Try it:
Return all lines of the listing below that carry the word "hostId".

Data:
=== Section Start ===
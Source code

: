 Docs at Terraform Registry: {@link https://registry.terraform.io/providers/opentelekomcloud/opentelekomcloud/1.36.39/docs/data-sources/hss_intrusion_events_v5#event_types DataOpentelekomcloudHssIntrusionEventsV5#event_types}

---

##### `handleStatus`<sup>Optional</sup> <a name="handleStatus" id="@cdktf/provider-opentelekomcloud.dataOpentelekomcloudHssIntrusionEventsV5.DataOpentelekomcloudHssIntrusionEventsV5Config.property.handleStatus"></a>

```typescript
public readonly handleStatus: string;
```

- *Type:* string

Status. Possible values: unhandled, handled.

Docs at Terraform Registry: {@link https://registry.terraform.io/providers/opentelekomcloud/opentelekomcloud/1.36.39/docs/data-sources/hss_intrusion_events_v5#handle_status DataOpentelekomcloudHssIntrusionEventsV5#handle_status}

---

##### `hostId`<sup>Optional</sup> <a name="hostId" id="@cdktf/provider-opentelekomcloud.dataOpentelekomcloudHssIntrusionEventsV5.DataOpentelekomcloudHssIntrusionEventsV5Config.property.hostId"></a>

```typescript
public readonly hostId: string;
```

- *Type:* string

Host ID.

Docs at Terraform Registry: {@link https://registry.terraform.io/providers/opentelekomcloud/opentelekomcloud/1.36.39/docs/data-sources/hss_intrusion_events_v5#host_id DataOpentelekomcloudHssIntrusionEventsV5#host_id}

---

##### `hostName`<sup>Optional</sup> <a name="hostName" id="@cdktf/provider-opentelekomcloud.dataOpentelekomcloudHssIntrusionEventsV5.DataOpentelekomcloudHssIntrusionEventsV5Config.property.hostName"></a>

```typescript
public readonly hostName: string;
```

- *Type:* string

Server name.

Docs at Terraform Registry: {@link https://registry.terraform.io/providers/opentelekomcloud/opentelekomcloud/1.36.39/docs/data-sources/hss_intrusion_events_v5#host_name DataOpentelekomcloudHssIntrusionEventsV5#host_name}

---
=== Section End ===
=== Section Start ===
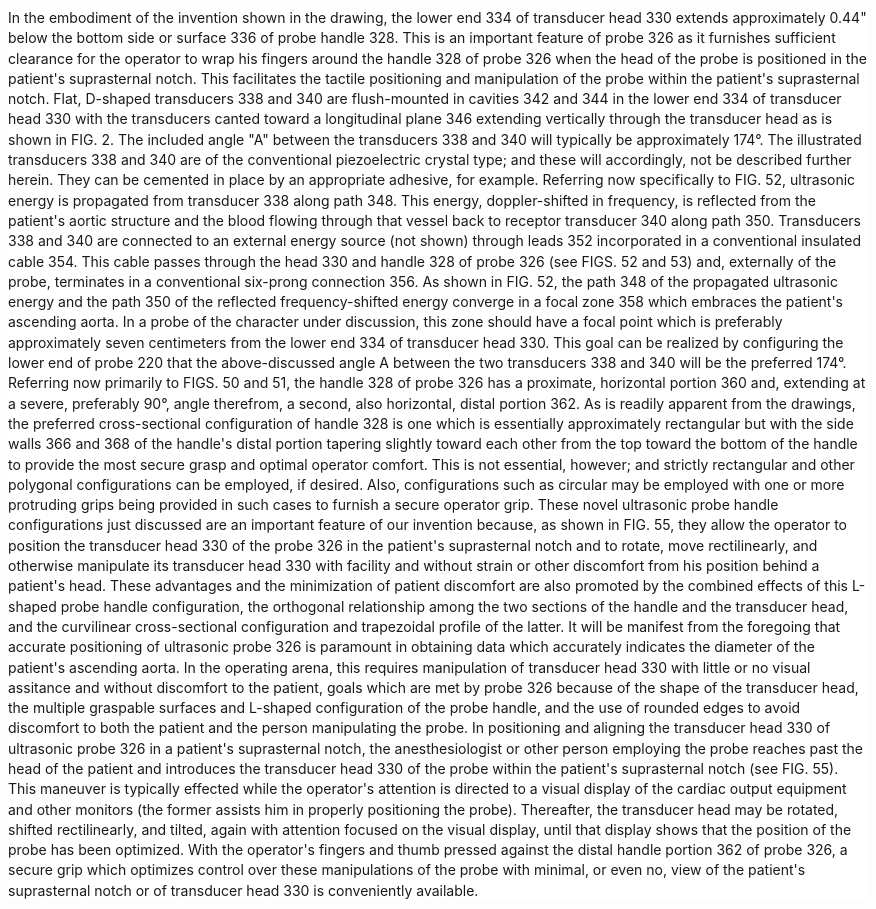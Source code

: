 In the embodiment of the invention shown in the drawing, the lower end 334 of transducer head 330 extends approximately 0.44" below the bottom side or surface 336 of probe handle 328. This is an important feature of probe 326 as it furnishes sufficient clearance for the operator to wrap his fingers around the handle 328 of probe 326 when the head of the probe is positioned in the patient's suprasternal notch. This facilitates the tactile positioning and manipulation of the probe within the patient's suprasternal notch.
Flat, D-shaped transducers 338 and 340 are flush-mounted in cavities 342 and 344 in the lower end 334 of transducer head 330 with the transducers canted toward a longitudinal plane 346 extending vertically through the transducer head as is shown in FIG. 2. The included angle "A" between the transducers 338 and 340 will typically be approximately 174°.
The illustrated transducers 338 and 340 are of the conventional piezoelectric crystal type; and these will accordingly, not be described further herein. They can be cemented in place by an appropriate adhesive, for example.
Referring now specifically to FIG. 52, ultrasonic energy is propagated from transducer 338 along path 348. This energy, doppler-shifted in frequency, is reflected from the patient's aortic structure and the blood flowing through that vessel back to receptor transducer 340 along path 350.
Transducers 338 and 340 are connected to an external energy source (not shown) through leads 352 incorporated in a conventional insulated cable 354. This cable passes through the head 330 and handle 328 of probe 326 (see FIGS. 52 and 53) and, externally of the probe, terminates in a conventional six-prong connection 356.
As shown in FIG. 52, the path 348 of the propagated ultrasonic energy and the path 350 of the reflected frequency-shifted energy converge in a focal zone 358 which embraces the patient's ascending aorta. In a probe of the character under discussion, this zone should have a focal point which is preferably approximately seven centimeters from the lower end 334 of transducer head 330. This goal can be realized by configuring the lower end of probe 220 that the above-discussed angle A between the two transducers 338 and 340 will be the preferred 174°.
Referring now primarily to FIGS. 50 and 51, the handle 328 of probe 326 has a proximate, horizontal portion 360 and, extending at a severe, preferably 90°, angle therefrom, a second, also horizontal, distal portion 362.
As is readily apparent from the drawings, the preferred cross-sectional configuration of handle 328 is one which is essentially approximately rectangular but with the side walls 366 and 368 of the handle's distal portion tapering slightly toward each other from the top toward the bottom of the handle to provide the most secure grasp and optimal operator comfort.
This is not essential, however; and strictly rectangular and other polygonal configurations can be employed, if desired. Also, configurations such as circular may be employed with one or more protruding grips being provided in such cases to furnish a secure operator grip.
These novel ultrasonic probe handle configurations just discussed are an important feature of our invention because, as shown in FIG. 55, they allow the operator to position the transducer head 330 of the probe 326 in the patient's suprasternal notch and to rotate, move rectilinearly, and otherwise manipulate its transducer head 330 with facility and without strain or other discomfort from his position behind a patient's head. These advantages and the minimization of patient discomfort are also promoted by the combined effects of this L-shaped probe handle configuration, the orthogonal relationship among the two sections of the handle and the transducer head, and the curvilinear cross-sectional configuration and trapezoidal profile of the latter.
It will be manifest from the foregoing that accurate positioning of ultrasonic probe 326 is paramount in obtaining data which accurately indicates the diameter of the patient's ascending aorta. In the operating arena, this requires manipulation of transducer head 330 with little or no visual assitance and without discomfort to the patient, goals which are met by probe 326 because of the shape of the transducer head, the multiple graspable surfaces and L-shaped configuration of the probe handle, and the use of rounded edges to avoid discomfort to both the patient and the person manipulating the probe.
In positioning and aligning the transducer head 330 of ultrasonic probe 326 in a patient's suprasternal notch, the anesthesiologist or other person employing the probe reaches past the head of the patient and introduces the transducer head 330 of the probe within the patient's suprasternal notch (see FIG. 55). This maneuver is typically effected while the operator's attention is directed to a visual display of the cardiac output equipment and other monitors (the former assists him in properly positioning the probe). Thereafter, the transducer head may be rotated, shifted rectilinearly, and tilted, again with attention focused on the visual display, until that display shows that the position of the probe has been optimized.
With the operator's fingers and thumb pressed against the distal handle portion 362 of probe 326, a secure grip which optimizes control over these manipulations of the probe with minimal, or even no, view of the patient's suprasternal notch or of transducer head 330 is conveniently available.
=== Section End ===
=== Section Start ===
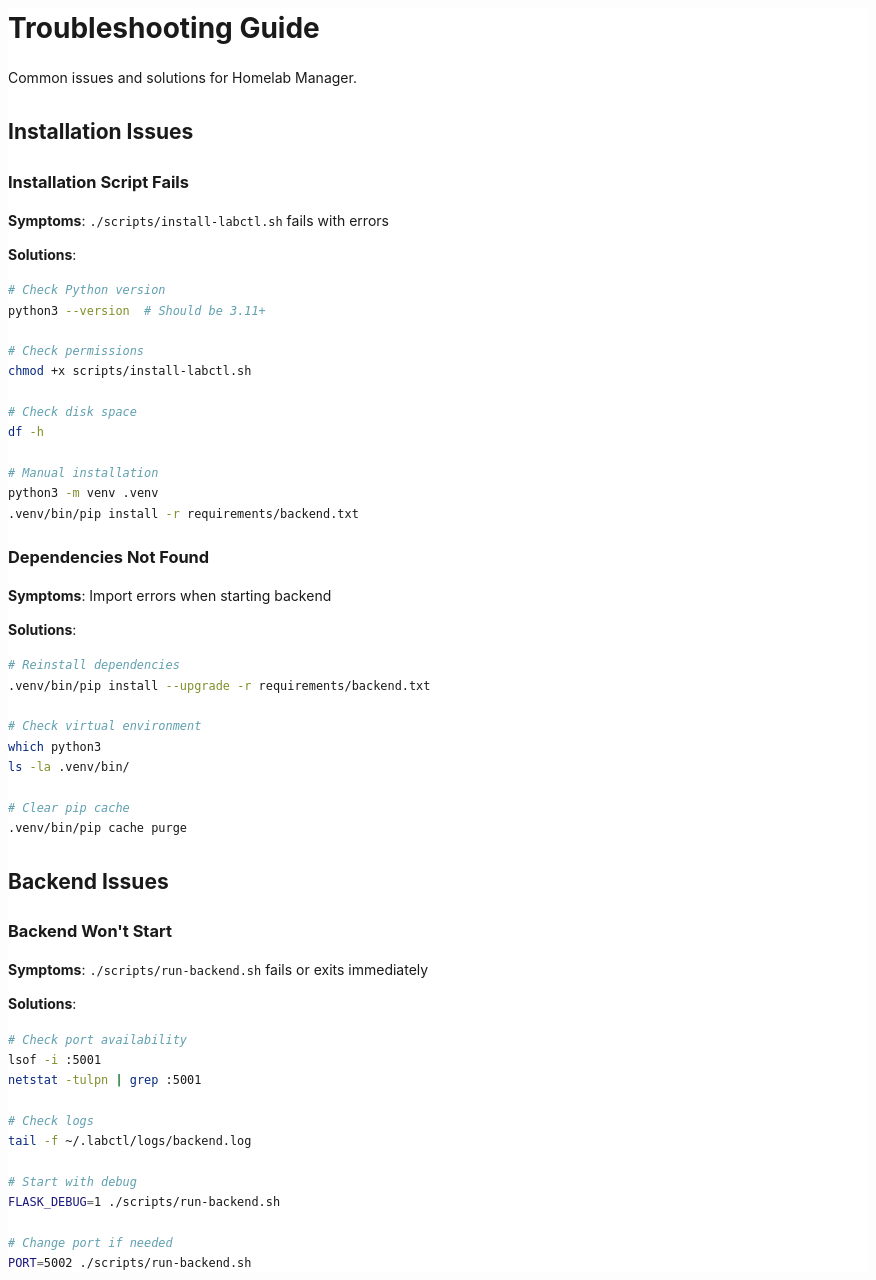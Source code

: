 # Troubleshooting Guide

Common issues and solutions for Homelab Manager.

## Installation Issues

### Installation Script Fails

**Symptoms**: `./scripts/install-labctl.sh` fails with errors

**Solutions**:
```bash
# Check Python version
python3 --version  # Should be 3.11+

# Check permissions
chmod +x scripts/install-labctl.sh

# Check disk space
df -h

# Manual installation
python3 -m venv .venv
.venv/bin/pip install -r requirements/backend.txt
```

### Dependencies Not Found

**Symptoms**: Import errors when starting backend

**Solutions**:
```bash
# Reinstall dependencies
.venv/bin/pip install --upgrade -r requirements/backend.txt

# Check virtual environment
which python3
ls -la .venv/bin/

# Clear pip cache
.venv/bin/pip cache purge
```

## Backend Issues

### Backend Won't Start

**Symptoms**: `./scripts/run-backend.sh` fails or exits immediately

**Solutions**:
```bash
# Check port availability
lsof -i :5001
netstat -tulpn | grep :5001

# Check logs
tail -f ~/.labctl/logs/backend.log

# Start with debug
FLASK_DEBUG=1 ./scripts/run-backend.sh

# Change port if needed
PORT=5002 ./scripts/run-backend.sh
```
=== Section End ===
Response to this task:
##### `hostId`<sup>Optional</sup> <a name="hostId" id="@cdktf/provider-opentelekomcloud.dataOpentelekomcloudHssIntrusionEventsV5.DataOpentelekomcloudHssIntrusionEventsV5Config.property.hostId"></a>
public readonly hostId: string;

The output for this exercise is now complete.